Task goal:
The response should repeat word for word every line below from the one with "Stub è una porzione" to the one with "col nostro sistema;", inclusive, and nothing else; leave pictures out.

Data to examine section start

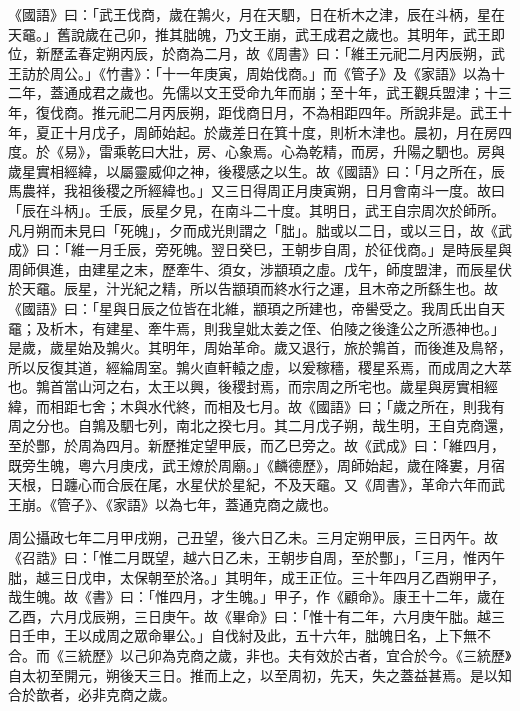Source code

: \begin{pinyinscope}
 《國語》曰：「武王伐商，歲在鶉火，月在天駟，日在析木之津，辰在斗柄，星在天黿。」舊說歲在己卯，推其朏魄，乃文王崩，武王成君之歲也。其明年，武王即位，新歷孟春定朔丙辰，於商為二月，故《周書》曰：「維王元祀二月丙辰朔，武王訪於周公。」《竹書》：「十一年庚寅，周始伐商。」而《管子》及《家語》以為十二年，蓋通成君之歲也。先儒以文王受命九年而崩；至十年，武王觀兵盟津；十三年，復伐商。推元祀二月丙辰朔，距伐商日月，不為相距四年。所說非是。武王十年，夏正十月戊子，周師始起。於歲差日在箕十度，則析木津也。晨初，月在房四度。於《易》，雷乘乾曰大壯，房、心象焉。心為乾精，而房，升陽之駟也。房與歲星實相經緯，以屬靈威仰之神，後稷感之以生。故《國語》曰：「月之所在，辰馬農祥，我祖後稷之所經緯也。」又三日得周正月庚寅朔，日月會南斗一度。故曰「辰在斗柄」。壬辰，辰星夕見，在南斗二十度。其明日，武王自宗周次於師所。凡月朔而未見曰「死魄」，夕而成光則謂之「朏」。朏或以二日，或以三日，故《武成》曰：「維一月壬辰，旁死魄。翌日癸巳，王朝步自周，於征伐商。」是時辰星與周師俱進，由建星之末，歷牽牛、須女，涉顓頊之虛。戊午，師度盟津，而辰星伏於天黿。辰星，汁光紀之精，所以告顓頊而終水行之運，且木帝之所繇生也。故《國語》曰：「星與日辰之位皆在北維，顓頊之所建也，帝嚳受之。我周氏出自天黿；及析木，有建星、牽牛焉，則我皇妣太姜之侄、伯陵之後逢公之所憑神也。」是歲，歲星始及鶉火。其明年，周始革命。歲又退行，旅於鶉首，而後進及鳥帑，所以反復其道，經綸周室。鶉火直軒轅之虛，以爰稼穡，稷星系焉，而成周之大萃也。鶉首當山河之右，太王以興，後稷封焉，而宗周之所宅也。歲星與房實相經緯，而相距七舍；木與水代終，而相及七月。故《國語》曰；「歲之所在，則我有周之分也。自鶉及駟七列，南北之揆七月。其二月戊子朔，哉生明，王自克商還，至於酆，於周為四月。新歷推定望甲辰，而乙巳旁之。故《武成》曰：「維四月，既旁生魄，粵六月庚戌，武王燎於周廟。」《麟德歷》，周師始起，歲在降婁，月宿天根，日躔心而合辰在尾，水星伏於星紀，不及天黿。又《周書》，革命六年而武王崩。《管子》、《家語》以為七年，蓋通克商之歲也。



 周公攝政七年二月甲戌朔，己丑望，後六日乙未。三月定朔甲辰，三日丙午。故《召誥》曰：「惟二月既望，越六日乙未，王朝步自周，至於酆」，「三月，惟丙午朏，越三日戊申，太保朝至於洛。」其明年，成王正位。三十年四月乙酉朔甲子，哉生魄。故《書》曰：「惟四月，才生魄。」甲子，作《顧命》。康王十二年，歲在乙酉，六月戊辰朔，三日庚午。故《畢命》曰：「惟十有二年，六月庚午朏。越三日壬申，王以成周之眾命畢公。」自伐紂及此，五十六年，朏魄日名，上下無不合。而《三統歷》以己卯為克商之歲，非也。夫有效於古者，宜合於今。《三統歷》自太初至開元，朔後天三日。推而上之，以至周初，先天，失之蓋益甚焉。是以知合於歆者，必非克商之歲。




\end{pinyinscope}
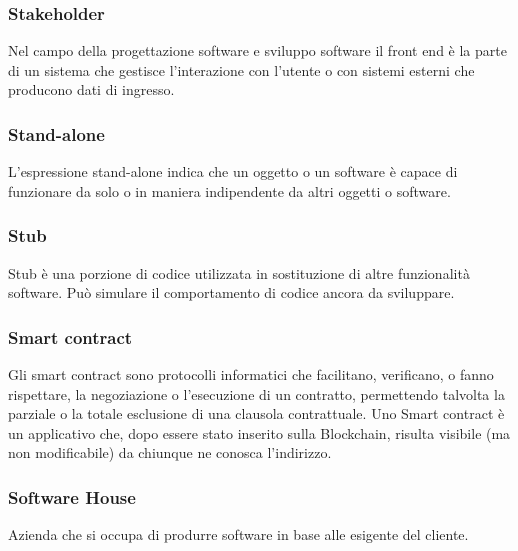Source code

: \subsubsection*{Stakeholder}
Nel campo della progettazione software e sviluppo software il front end è la parte di un sistema che gestisce l’interazione con l’utente o con sistemi esterni che producono dati di ingresso.
\subsubsection*{Stand-alone}
L'espressione stand-alone indica che un oggetto o un software è capace di funzionare da solo o in maniera indipendente da altri oggetti o software.
\subsubsection*{Stub}
Stub è una porzione di codice utilizzata in sostituzione di altre funzionalità software. Può simulare il comportamento di codice ancora da sviluppare.

\subsubsection*{Smart contract}
Gli smart contract sono protocolli informatici che facilitano, verificano, o fanno rispettare, la negoziazione o l'esecuzione di un contratto, permettendo talvolta la parziale o la totale esclusione di una clausola contrattuale. Uno Smart contract è un applicativo che, dopo essere stato inserito sulla Blockchain\glos, risulta visibile (ma non modificabile) da chiunque ne conosca l'indirizzo.


\subsubsection*{Software House}
Azienda che si occupa di produrre software in base alle esigente del cliente.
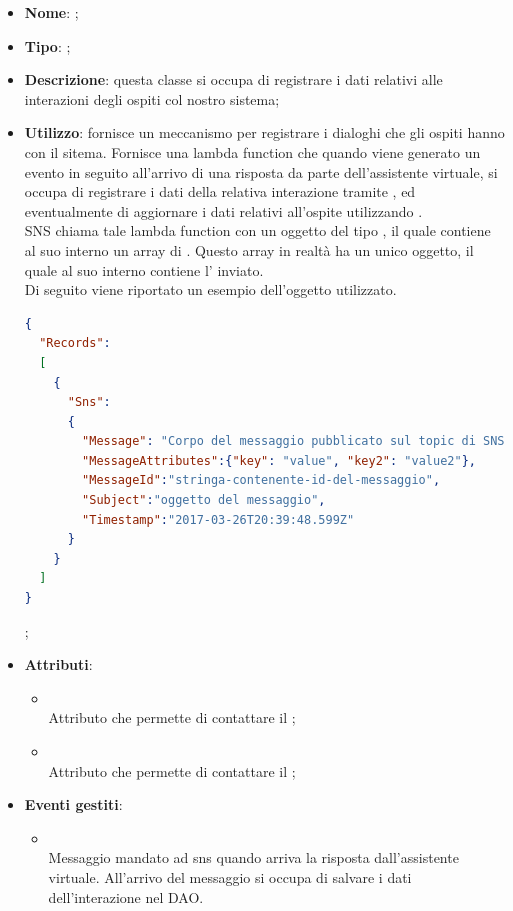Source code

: \begin{itemize}
	\item \textbf{Nome}: ;
	\item \textbf{Tipo}: ;
	\item \textbf{Descrizione}: questa classe si occupa di registrare i dati relativi alle interazioni degli ospiti col nostro sistema;
	\item \textbf{Utilizzo}: fornisce un meccanismo per registrare i dialoghi che gli ospiti hanno con il sitema. Fornisce una lambda function che quando viene generato un evento  in seguito all'arrivo di una risposta da parte dell'assistente virtuale, si occupa di registrare i dati della relativa interazione tramite , ed eventualmente di aggiornare i dati relativi all'ospite utilizzando . \\
SNS chiama tale lambda function con un oggetto del tipo , il quale contiene al suo interno un array di . Questo array in realtà ha un unico oggetto, il quale al suo interno contiene l' inviato. \\
Di seguito viene riportato un esempio dell'oggetto utilizzato.
\begin{lstlisting}[language=json,firstnumber=1]
{
  "Records":
  [
    {
      "Sns":
      {
        "Message": "Corpo del messaggio pubblicato sul topic di SNS",
        "MessageAttributes":{"key": "value", "key2": "value2"},
        "MessageId":"stringa-contenente-id-del-messaggio",
        "Subject":"oggetto del messaggio",
        "Timestamp":"2017-03-26T20:39:48.599Z"
      }
    }
  ]
}
\end{lstlisting};
	\item \textbf{Attributi}:
	\begin{itemize}
		\item[]  \\
		Attributo che permette di contattare il ;
		\item[]  \\
		Attributo che permette di contattare il ;
	\end{itemize}
	\item \textbf{Eventi gestiti}:
	\begin{itemize}
\item {} \\ Messaggio mandato ad sns quando arriva la risposta dall'assistente virtuale. All'arrivo del messaggio si occupa di salvare i dati dell'interazione nel DAO.	\end{itemize}
\end{itemize}
\FloatBarrier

Data to examine section end

Solution to this exercise:
Stub è una porzione di codice utilizzata in sostituzione di altre funzionalità software. Può simulare il comportamento di codice ancora da sviluppare.

\subsubsection*{Smart contract}
Gli smart contract sono protocolli informatici che facilitano, verificano, o fanno rispettare, la negoziazione o l'esecuzione di un contratto, permettendo talvolta la parziale o la totale esclusione di una clausola contrattuale. Uno Smart contract è un applicativo che, dopo essere stato inserito sulla Blockchain\glos, risulta visibile (ma non modificabile) da chiunque ne conosca l'indirizzo.


\subsubsection*{Software House}
Azienda che si occupa di produrre software in base alle esigente del cliente.
Source code

: \begin{itemize}
	\item \textbf{Nome}: ;
	\item \textbf{Tipo}: ;
	\item \textbf{Descrizione}: questa classe si occupa di registrare i dati relativi alle interazioni degli ospiti col nostro sistema;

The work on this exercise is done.